Per parlare di immagini, vent’anni dopo il G8 di Genova, abbiamo deciso di guardare anche altrove, nel tempo e nello spazio. Dai primi anni Settanta Tano D’Amico ha accompagnato e raccontato ogni fase dei movimenti del nostro paese, con alcune tra le foto più belle che hanno caratterizzato quella storia. «Può un’immagine amare così tanto da cambiare il destino?» si chiede nel suo penultimo libro Fotografia e destino, pubblicato da Mimesis.

La sua è una riflessione profonda e poetica che interroga e spiazza. Ascoltare Tano, per chi lavora con le immagini, è sempre istruttivo e mai banale. Ma c’è una condizione: bisogna avere tempo. Per questo, nonostante le difficoltà del momento, decidiamo di vederci di persona, seduti al tavolino di un bar.  A distanza, con i volti coperti come ci è successo in passato durante tante manifestazioni, ci si guarda dritti negli occhi, per affrontare una discussione per niente facile.

Il G8 di Genova, che abbiamo vissuto in prima persona, è stato un evento ipermediatico. In quelle giornate, e poi dopo, mediattivismo e mediatizzazione dall’alto si sono scontrati, con video, foto, radio, articoli. Cosa resta di quelle immagini e di quel movimento vent’anni dopo?

In primo luogo ne è uscito fuori un secolo di carcere e ne è uscito fuori un ragazzo ucciso.
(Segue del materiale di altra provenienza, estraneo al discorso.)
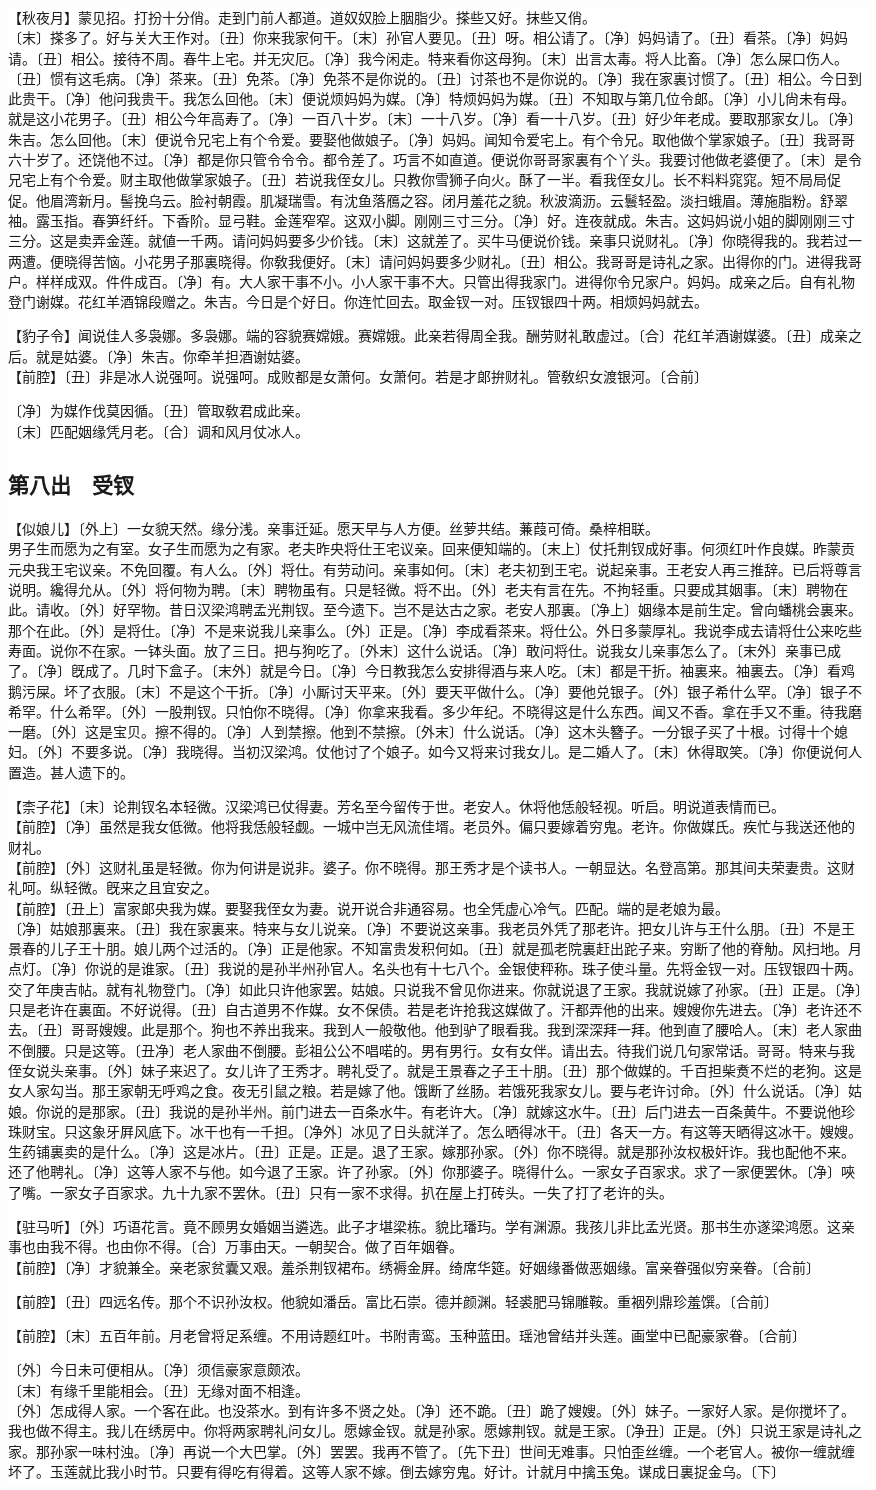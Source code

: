 【秋夜月】蒙见招。打扮十分俏。走到门前人都道。道奴奴脸上胭脂少。搽些又好。抹些又俏。  
〔末〕搽多了。好与关大王作对。〔丑〕你来我家何干。〔末〕孙官人要见。〔丑〕呀。相公请了。〔净〕妈妈请了。〔丑〕看茶。〔净〕妈妈请。〔丑〕相公。接待不周。春牛上宅。并无灾厄。〔净〕我今闲走。特来看你这母狗。〔末〕出言太毒。将人比畜。〔净〕怎么屎口伤人。〔丑〕惯有这毛病。〔净〕茶来。〔丑〕免茶。〔净〕免茶不是你说的。〔丑〕讨茶也不是你说的。〔净〕我在家裏讨惯了。〔丑〕相公。今日到此贵干。〔净〕他问我贵干。我怎么回他。〔末〕便说烦妈妈为媒。〔净〕特烦妈妈为媒。〔丑〕不知取与第几位令郞。〔净〕小儿尙未有母。就是这小花男子。〔丑〕相公今年高寿了。〔净〕一百八十岁。〔末〕一十八岁。〔净〕看一十八岁。〔丑〕好少年老成。要取那家女儿。〔净〕朱吉。怎么回他。〔末〕便说令兄宅上有个令爱。要娶他做娘子。〔净〕妈妈。闻知令爱宅上。有个令兄。取他做个掌家娘子。〔丑〕我哥哥六十岁了。还饶他不过。〔净〕都是你只管令令令。都令差了。巧言不如直道。便说你哥哥家裏有个丫头。我要讨他做老婆便了。〔末〕是令兄宅上有个令爱。财主取他做掌家娘子。〔丑〕若说我侄女儿。只教你雪狮子向火。酥了一半。看我侄女儿。长不料料窕窕。短不局局促促。他眉湾新月。髻挽乌云。脸衬朝霞。肌凝瑞雪。有沈鱼落鴈之容。闭月羞花之貌。秋波滴沥。云鬟轻盈。淡扫蛾眉。薄施脂粉。舒翠袖。露玉指。春笋纤纤。下香阶。显弓鞋。金莲窄窄。这双小脚。刚刚三寸三分。〔净〕好。连夜就成。朱吉。这妈妈说小姐的脚刚刚三寸三分。这是卖弄金莲。就値一千两。请问妈妈要多少价钱。〔末〕这就差了。买牛马便说价钱。亲事只说财礼。〔净〕你晓得我的。我若过一两遭。便晓得苦恼。小花男子那裏晓得。你敎我便好。〔末〕请问妈妈要多少财礼。〔丑〕相公。我哥哥是诗礼之家。出得你的门。进得我哥户。样样成双。件件成百。〔净〕有。大人家干事不小。小人家干事不大。只管出得我家门。进得你令兄家户。妈妈。成亲之后。自有礼物登门谢媒。花红羊酒锦段赠之。朱吉。今日是个好日。你连忙回去。取金钗一对。压钗银四十两。相烦妈妈就去。  
  
【豹子令】闻说佳人多袅娜。多袅娜。端的容貌赛嫦娥。赛嫦娥。此亲若得周全我。酬劳财礼敢虚过。〔合〕花红羊酒谢媒婆。〔丑〕成亲之后。就是姑婆。〔净〕朱吉。你牵羊担酒谢姑婆。  
【前腔】〔丑〕非是冰人说强呵。说强呵。成败都是女萧何。女萧何。若是才郞拚财礼。管敎织女渡银河。〔合前〕  
  
〔净〕为媒作伐莫因循。〔丑〕管取敎君成此亲。  
〔末〕匹配姻缘凭月老。〔合〕调和风月仗冰人。  

## 第八出　受钗  

【似娘儿】〔外上〕一女貌天然。缘分浅。亲事迁延。愿天早与人方便。丝萝共结。蒹葭可倚。桑梓相联。  
男子生而愿为之有室。女子生而愿为之有家。老夫昨央将仕王宅议亲。回来便知端的。〔末上〕仗托荆钗成好事。何须红叶作良媒。昨蒙贡元央我王宅议亲。不免回覆。有人么。〔外〕将仕。有劳动问。亲事如何。〔末〕老夫初到王宅。说起亲事。王老安人再三推辞。已后将尊言说明。纔得允从。〔外〕将何物为聘。〔末〕聘物虽有。只是轻微。将不出。〔外〕老夫有言在先。不拘轻重。只要成其姻事。〔末〕聘物在此。请收。〔外〕好罕物。昔日汉梁鸿聘孟光荆钗。至今遗下。岂不是达古之家。老安人那裏。〔净上〕姻缘本是前生定。曾向蟠桃会裏来。那个在此。〔外〕是将仕。〔净〕不是来说我儿亲事么。〔外〕正是。〔净〕李成看茶来。将仕公。外日多蒙厚礼。我说李成去请将仕公来吃些寿面。说你不在家。一钵头面。放了三日。把与狗吃了。〔外末〕这什么说话。〔净〕敢问将仕。说我女儿亲事怎么了。〔末外〕亲事已成了。〔净〕旣成了。几时下盒子。〔末外〕就是今日。〔净〕今日教我怎么安排得酒与来人吃。〔末〕都是干折。袖裏来。袖裏去。〔净〕看鸡鹅污屎。坏了衣服。〔末〕不是这个干折。〔净〕小厮讨天平来。〔外〕要天平做什么。〔净〕要他兑银子。〔外〕银子希什么罕。〔净〕银子不希罕。什么希罕。〔外〕一股荆钗。只怕你不晓得。〔净〕你拿来我看。多少年纪。不晓得这是什么东西。闻又不香。拿在手又不重。待我磨一磨。〔外〕这是宝贝。擦不得的。〔净〕人到禁擦。他到不禁擦。〔外末〕什么说话。〔净〕这木头簪子。一分银子买了十根。讨得十个媳妇。〔外〕不要多说。〔净〕我晓得。当初汉梁鸿。仗他讨了个娘子。如今又将来讨我女儿。是二婚人了。〔末〕休得取笑。〔净〕你便说何人置造。甚人遗下的。  
  
【柰子花】〔末〕论荆钗名本轻微。汉梁鸿已仗得妻。芳名至今留传于世。老安人。休将他恁般轻视。听启。明说道表情而已。  
【前腔】〔净〕虽然是我女低微。他将我恁般轻觑。一城中岂无风流佳壻。老员外。偏只要嫁着穷鬼。老许。你做媒氏。疾忙与我送还他的财礼。  
【前腔】〔外〕这财礼虽是轻微。你为何讲是说非。婆子。你不晓得。那王秀才是个读书人。一朝显达。名登高第。那其间夫荣妻贵。这财礼呵。纵轻微。旣来之且宜安之。  
【前腔】〔丑上〕富家郞央我为媒。要娶我侄女为妻。说开说合非通容易。也全凭虚心冷气。匹配。端的是老娘为最。  
〔净〕姑娘那裏来。〔丑〕我在家裏来。特来与女儿说亲。〔净〕不要说这亲事。我老员外凭了那老许。把女儿许与王什么朋。〔丑〕不是王景春的儿子王十朋。娘儿两个过活的。〔净〕正是他家。不知富贵发积何如。〔丑〕就是孤老院裏赶出跎子来。穷断了他的脊觔。风扫地。月点灯。〔净〕你说的是谁家。〔丑〕我说的是孙半州孙官人。名头也有十七八个。金银使秤称。珠子使斗量。先将金钗一对。压钗银四十两。交了年庚吉帖。就有礼物登门。〔净〕如此只许他家罢。姑娘。只说我不曾见你进来。你就说退了王家。我就说嫁了孙家。〔丑〕正是。〔净〕只是老许在裏面。不好说得。〔丑〕自古道男不作媒。女不保债。若是老许抢我这媒做了。汗都弄他的出来。嫂嫂你先进去。〔净〕老许还不去。〔丑〕哥哥嫂嫂。此是那个。狗也不养出我来。我到人一般敬他。他到驴了眼看我。我到深深拜一拜。他到直了腰哈人。〔末〕老人家曲不倒腰。只是这等。〔丑净〕老人家曲不倒腰。彭祖公公不唱喏的。男有男行。女有女伴。请出去。待我们说几句家常话。哥哥。特来与我侄女说头亲事。〔外〕妹子来迟了。女儿许了王秀才。聘礼受了。就是王景春之子王十朋。〔丑〕那个做媒的。千百担柴煑不烂的老狗。这是女人家勾当。那王家朝无呼鸡之食。夜无引鼠之粮。若是嫁了他。饿断了丝肠。若饿死我家女儿。要与老许讨命。〔外〕什么说话。〔净〕姑娘。你说的是那家。〔丑〕我说的是孙半州。前门进去一百条水牛。有老许大。〔净〕就嫁这水牛。〔丑〕后门进去一百条黄牛。不要说他珍珠财宝。只这象牙屛风底下。冰干也有一千担。〔净外〕冰见了日头就洋了。怎么晒得冰干。〔丑〕各天一方。有这等天晒得这冰干。嫂嫂。生药铺裏卖的是什么。〔净〕这是冰片。〔丑〕正是。正是。退了王家。嫁那孙家。〔外〕你不晓得。就是那孙汝权极奸诈。我也配他不来。还了他聘礼。〔净〕这等人家不与他。如今退了王家。许了孙家。〔外〕你那婆子。晓得什么。一家女子百家求。求了一家便罢休。〔净〕唊了嘴。一家女子百家求。九十九家不罢休。〔丑〕只有一家不求得。扒在屋上打砖头。一失了打了老许的头。  
  
【驻马听】〔外〕巧语花言。竟不顾男女婚姻当遴选。此子才堪梁栋。貌比璠玙。学有渊源。我孩儿非比孟光贤。那书生亦遂梁鸿愿。这亲事也由我不得。也由你不得。〔合〕万事由天。一朝契合。做了百年姻眷。  
【前腔】〔净〕才貌兼全。亲老家贫囊又艰。羞杀荆钗裙布。绣褥金屛。绮席华筵。好姻缘番做恶姻缘。富亲眷强似穷亲眷。〔合前〕  
  
【前腔】〔丑〕四远名传。那个不识孙汝权。他貌如潘岳。富比石崇。德并颜渊。轻裘肥马锦雕鞍。重裀列鼎珍羞馔。〔合前〕  
  
【前腔】〔末〕五百年前。月老曾将足系缠。不用诗题红叶。书附靑鸾。玉种蓝田。瑶池曾结并头莲。画堂中已配豪家眷。〔合前〕  
  
〔外〕今日未可便相从。〔净〕须信豪家意颇浓。  
〔末〕有缘千里能相会。〔丑〕无缘对面不相逢。  
〔外〕怎成得人家。一个客在此。也没茶水。到有许多不贤之处。〔净〕还不跪。〔丑〕跪了嫂嫂。〔外〕妹子。一家好人家。是你搅坏了。我也做不得主。我儿在绣房中。你将两家聘礼问女儿。愿嫁金钗。就是孙家。愿嫁荆钗。就是王家。〔净丑〕正是。〔外〕只说王家是诗礼之家。那孙家一味村浊。〔净〕再说一个大巴掌。〔外〕罢罢。我再不管了。〔先下丑〕世间无难事。只怕歪丝缠。一个老官人。被你一缠就缠坏了。玉莲就比我小时节。只要有得吃有得着。这等人家不嫁。倒去嫁穷鬼。好计。计就月中擒玉兔。谋成日裏捉金乌。〔下〕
Quindi non possiamo dire che per noi è andata bene. Per quanto riguarda le immagini io partirei dal fondo, cioè dall’ultima arringa della difesa in Cassazione. Troppo tardi l’avvocato si è posto il problema e ha parlato di immagini. Ha usato delle belle parole: «Giudici voi state per condannare delle persone per delle immagini a cui voi avete messo le didascalie. Sono istanti di vita distanti tra loro, che voi avete legato assieme, mettendo delle didascalie».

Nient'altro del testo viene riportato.